(Exercise data Opens)

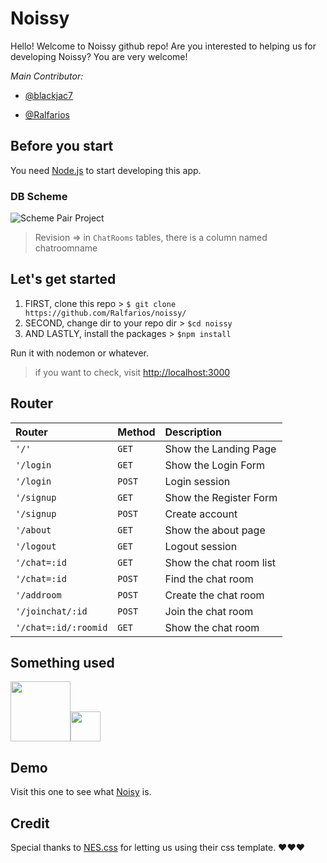 # Noissy

Hello! Welcome to Noissy github repo! Are you interested to helping us for developing Noissy? You are very welcome!

*Main Contributor:*
- [@blackjac7](https://github.com/blackjac7 "@blackjac7")

- [@Ralfarios](https://github.com/blackjac7 "@Ralfarios")

## Before you start
You need [Node.js](https://nodejs.org/en/ "Node.js") to start developing this app.

### DB Scheme
![Scheme Pair Project](https://i.imgur.com/dFDjdfo.jpg)
> Revision => in `ChatRooms` tables, there is a column named chatroomname

## Let's get started

1. FIRST, clone this repo > `$ git clone https://github.com/Ralfarios/noissy/`
2. SECOND, change dir to your repo dir > `$cd noissy`
3. AND LASTLY, install the packages > `$npm install`

Run it with nodemon or whatever.

>if you want to check, visit [http://localhost:3000](http://localhost:3000 "http://localhost:3000")

## Router
| Router               | Method        | Description             |
|:-------------------- |:------------- |:----------------------- |
| `'/'`                | `GET`         | Show the Landing Page   |
| `'/login`            | `GET`         | Show the Login Form     |
| `'/login`            | `POST`        | Login session           |
| `'/signup`           | `GET`         | Show the Register Form  |
| `'/signup`           | `POST`        | Create account          |
| `'/about`            | `GET`         | Show the about page     |
| `'/logout`           | `GET`         | Logout session          |
| `'/chat=:id`         | `GET`         | Show the chat room list |
| `'/chat=:id`         | `POST`        | Find the chat room      |
| `'/addroom`          | `POST`        | Create the chat room    |
| `'/joinchat/:id`     | `POST`        | Join the chat room      |
| `'/chat=:id/:roomid` | `GET`         | Show the chat room      |

## Something used

<img src="https://nodejs.org/static/images/logo.svg" width="96"><img src="https://upload.wikimedia.org/wikipedia/commons/9/96/Socket-io.svg" width="48">

## Demo
Visit this one to see what [Noisy](https://guarded-anchorage-54256.herokuapp.com/ "Noisy") is.

## Credit
Special thanks to [NES.css](https://nostalgic-css.github.io/NES.css/ "NES.css") for letting us using their css template. ❤❤❤
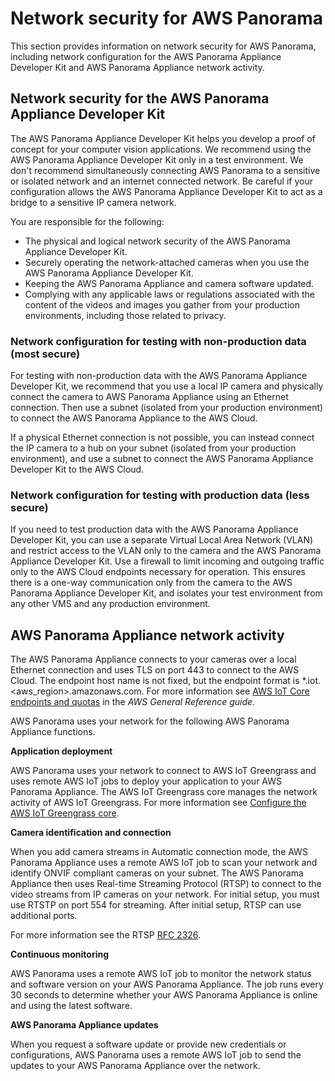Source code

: # Network security for AWS Panorama<a name="security-network"></a>

This section provides information on network security for AWS Panorama, including network configuration for the AWS Panorama Appliance Developer Kit and AWS Panorama Appliance network activity\. 

## Network security for the AWS Panorama Appliance Developer Kit<a name="developer-kit-network-security"></a>

 The AWS Panorama Appliance Developer Kit helps you develop a proof of concept for your computer vision applications\. We recommend using the AWS Panorama Appliance Developer Kit only in a test environment\.  We don't recommend simultaneously connecting AWS Panorama to a sensitive or isolated network and an internet connected network\. Be careful if your configuration allows the AWS Panorama Appliance Developer Kit to act as a bridge to a sensitive IP camera network\. 

You are responsible for the following:
+  The physical and logical network security of the AWS Panorama Appliance Developer Kit\. 
+  Securely operating the network\-attached cameras when you use the AWS Panorama Appliance Developer Kit\. 
+  Keeping the AWS Panorama Appliance and camera software updated\. 
+  Complying with any applicable laws or regulations associated with the content of the videos and images you gather from your production environments, including those related to privacy\. 

### Network configuration for testing with non\-production data \(most secure\)<a name="network-config-without-testing"></a>

 For testing with non\-production data with the AWS Panorama Appliance Developer Kit, we recommend that you use a local IP camera and physically connect the camera to AWS Panorama Appliance using an Ethernet connection\. Then use a subnet \(isolated from your production environment\) to connect the AWS Panorama Appliance to the AWS Cloud\. 

 If a physical Ethernet connection is not possible, you can instead connect the IP camera to a hub on your subnet \(isolated from your production environment\), and use a subnet to connect the AWS Panorama Appliance Developer Kit to the AWS Cloud\. 

### Network configuration for testing with production data \(less secure\)<a name="network-config-with-test"></a>

 If you need to test production data with the AWS Panorama Appliance Developer Kit, you can use a separate Virtual Local Area Network \(VLAN\) and restrict access to the VLAN only to the camera and the AWS Panorama Appliance Developer Kit\. Use a firewall to limit incoming and outgoing traffic only to the AWS Cloud endpoints necessary for operation\. This ensures there is a one\-way communication only from the camera to the AWS Panorama Appliance Developer Kit, and isolates your test environment from any other VMS and any production environment\. 

## AWS Panorama Appliance network activity<a name="appliance-network-security"></a>

 The AWS Panorama Appliance connects to your cameras over a local Ethernet connection and uses TLS on port 443 to connect to the AWS Cloud\. The endpoint host name is not fixed, but the endpoint format is \*\.iot\.<aws\_region>\.amazonaws\.com\. For more information see [AWS IoT Core endpoints and quotas](https://docs.aws.amazon.com/general/latest/gr/iot-core.html) in the *AWS General Reference guide*\. 

AWS Panorama uses your network for the following AWS Panorama Appliance functions\.

**Application deployment**

AWS Panorama uses your network to connect to AWS IoT Greengrass and uses remote AWS IoT jobs to deploy your application to your AWS Panorama Appliance\. The AWS IoT Greengrass core manages the network activity of AWS IoT Greengrass\. For more information see [Configure the AWS IoT Greengrass core](https://docs.aws.amazon.com/greengrass/latest/developerguide/gg-core.html)\. 

**Camera identification and connection**

 When you add camera streams in Automatic connection mode, the AWS Panorama Appliance uses a remote AWS IoT job to scan your network and identify ONVIF compliant cameras on your subnet\. The AWS Panorama Appliance then uses Real\-time Streaming Protocol \(RTSP\) to connect to the video streams from IP cameras on your network\. For initial setup, you must use RTSTP on port 554 for streaming\. After initial setup, RTSP can use additional ports\.

 For more information see the RTSP [RFC 2326](https://tools.ietf.org/html/rfc2326)\. 

**Continuous monitoring**

AWS Panorama uses a remote AWS IoT job to monitor the network status and software version on your AWS Panorama Appliance\. The job runs every 30 seconds to determine whether your AWS Panorama Appliance is online and using the latest software\. 

**AWS Panorama Appliance updates**

When you request a software update or provide new credentials or configurations, AWS Panorama uses a remote AWS IoT job to send the updates to your AWS Panorama Appliance over the network\. 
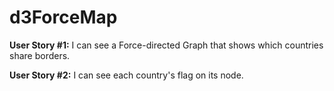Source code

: # d3ForceMap
**User Story #1:** I can see a Force-directed Graph that shows which countries share borders.

**User Story #2:** I can see each country's flag on its node.
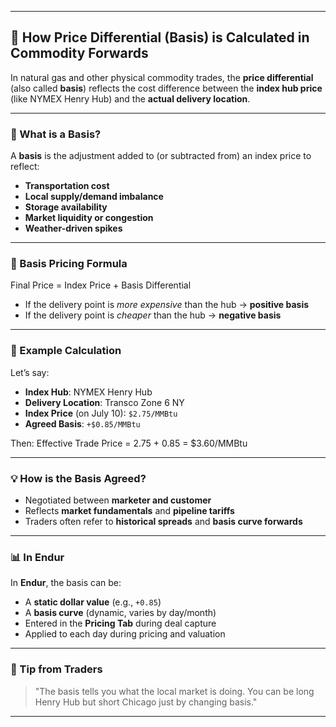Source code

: 
---
## 🧮 How Price Differential (Basis) is Calculated in Commodity Forwards

In natural gas and other physical commodity trades, the **price differential** (also called **basis**) reflects the cost difference between the **index hub price** (like NYMEX Henry Hub) and the **actual delivery location**.

---

### 📌 What is a Basis?

A **basis** is the adjustment added to (or subtracted from) an index price to reflect:

- **Transportation cost**
- **Local supply/demand imbalance**
- **Storage availability**
- **Market liquidity or congestion**
- **Weather-driven spikes**

---

### 🔢 Basis Pricing Formula

Final Price = Index Price + Basis Differential
- If the delivery point is *more expensive* than the hub → **positive basis**
- If the delivery point is *cheaper* than the hub → **negative basis**

---

### 🔄 Example Calculation

Let’s say:

- **Index Hub**: NYMEX Henry Hub
- **Delivery Location**: Transco Zone 6 NY
- **Index Price** (on July 10): `$2.75/MMBtu`
- **Agreed Basis**: `+$0.85/MMBtu`

Then:
Effective Trade Price = 2.75 + 0.85 = $3.60/MMBtu


---

### 💡 How is the Basis Agreed?

- Negotiated between **marketer and customer**
- Reflects **market fundamentals** and **pipeline tariffs**
- Traders often refer to **historical spreads** and **basis curve forwards**

---

### 📊 In Endur

In **Endur**, the basis can be:

- A **static dollar value** (e.g., `+0.85`)
- A **basis curve** (dynamic, varies by day/month)
- Entered in the **Pricing Tab** during deal capture
- Applied to each day during pricing and valuation

---

### 🧠 Tip from Traders

> "The basis tells you what the local market is doing. You can be long Henry Hub but short Chicago just by changing basis."

---



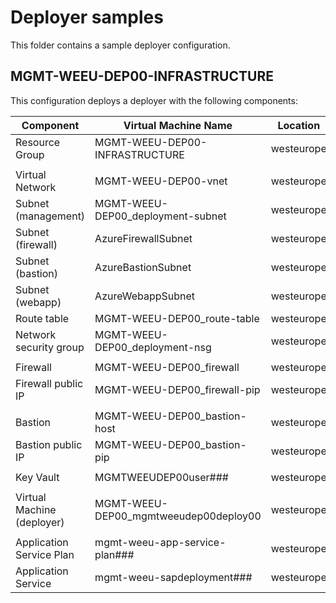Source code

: # Deployer samples #

This folder contains a sample deployer configuration.

## MGMT-WEEU-DEP00-INFRASTRUCTURE ##

This configuration deploys a deployer with the following components:


| Component                            | Virtual Machine Name                  | Location        | Details                                                       |
| ------------------------------------ | ------------------------------------- | ----------------| ------------------------------------------------------------- |
| Resource Group                       | MGMT-WEEU-DEP00-INFRASTRUCTURE        | westeurope      |                                                               |
|                                      |                                       |                 |                                                               |
| Virtual Network                      | MGMT-WEEU-DEP00-vnet                  | westeurope      | Address space:     10.170.20.0/24                             |
| Subnet (management)                  | MGMT-WEEU-DEP00_deployment-subnet     | westeurope      | Address space:     10.170.20.64/28                            |
| Subnet (firewall)                    | AzureFirewallSubnet                   | westeurope      | Address space:     10.170.20.0/26                             |
| Subnet (bastion)                     | AzureBastionSubnet                    | westeurope      | Address space:     10.170.20.128/26                           |
| Subnet (webapp)                      | AzureWebappSubnet                     | westeurope      | Address space:     10.170.20.80/28                            |
| Route table                          | MGMT-WEEU-DEP00_route-table           | westeurope      |                                                               |
| Network security group               | MGMT-WEEU-DEP00_deployment-nsg        | westeurope      |                                                               |
|                                      |                                       |                 |                                                               |
| Firewall                             | MGMT-WEEU-DEP00_firewall              | westeurope      |                                                               |
| Firewall public IP                   | MGMT-WEEU-DEP00_firewall-pip          | westeurope      |                                                               |
|                                      |                                       |                 |                                                               |
| Bastion                              | MGMT-WEEU-DEP00_bastion-host          | westeurope      |                                                               |
| Bastion public IP                    | MGMT-WEEU-DEP00_bastion-pip           | westeurope      |                                                               |
|                                      |                                       |                 |                                                               |
| Key Vault                            | MGMTWEEUDEP00user###                  | westeurope      |                                                               |
|                                      |                                       |                 |                                                               |
| Virtual Machine (deployer)           | MGMT-WEEU-DEP00_mgmtweeudep00deploy00 | westeurope      | Standard D4ds v4, Ubuntu 20.04                                |
|                                      |                                       |                 |                                                               |
| Application Service Plan             | mgmt-weeu-app-service-plan###         | westeurope      |                                                               |
| Application Service                  | mgmt-weeu-sapdeployment###            | westeurope      |                                                               |
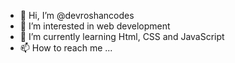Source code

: - 👋 Hi, I’m @devroshancodes
- 👀 I’m interested in web development 
- 🌱 I’m currently learning Html, CSS and JavaScript
- 📫 How to reach me ...

<!---
devroshancodes/devroshancodes is a ✨ special ✨ repository because its `README.md` (this file) appears on your GitHub profile.
You can click the Preview link to take a look at your changes.
--->
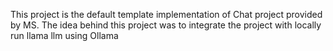This project is the default template implementation of Chat project provided by MS. The idea behind this project was to integrate the project with locally run llama llm using Ollama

(Exercise data Closes)

**What to do**
Each line from the first line of the data above through the one containing "Show the Login" must be set down exactly; the pictures must not be.

**Response box**
 # Noissy

Hello! Welcome to Noissy github repo! Are you interested to helping us for developing Noissy? You are very welcome!

*Main Contributor:*
- [@blackjac7](https://github.com/blackjac7 "@blackjac7")

- [@Ralfarios](https://github.com/blackjac7 "@Ralfarios")

## Before you start
You need [Node.js](https://nodejs.org/en/ "Node.js") to start developing this app.

### DB Scheme
![Scheme Pair Project](https://i.imgur.com/dFDjdfo.jpg)
> Revision => in `ChatRooms` tables, there is a column named chatroomname

## Let's get started

1. FIRST, clone this repo > `$ git clone https://github.com/Ralfarios/noissy/`
2. SECOND, change dir to your repo dir > `$cd noissy`
3. AND LASTLY, install the packages > `$npm install`

Run it with nodemon or whatever.

>if you want to check, visit [http://localhost:3000](http://localhost:3000 "http://localhost:3000")

## Router
| Router               | Method        | Description             |
|:-------------------- |:------------- |:----------------------- |
| `'/'`                | `GET`         | Show the Landing Page   |
| `'/login`            | `GET`         | Show the Login Form     |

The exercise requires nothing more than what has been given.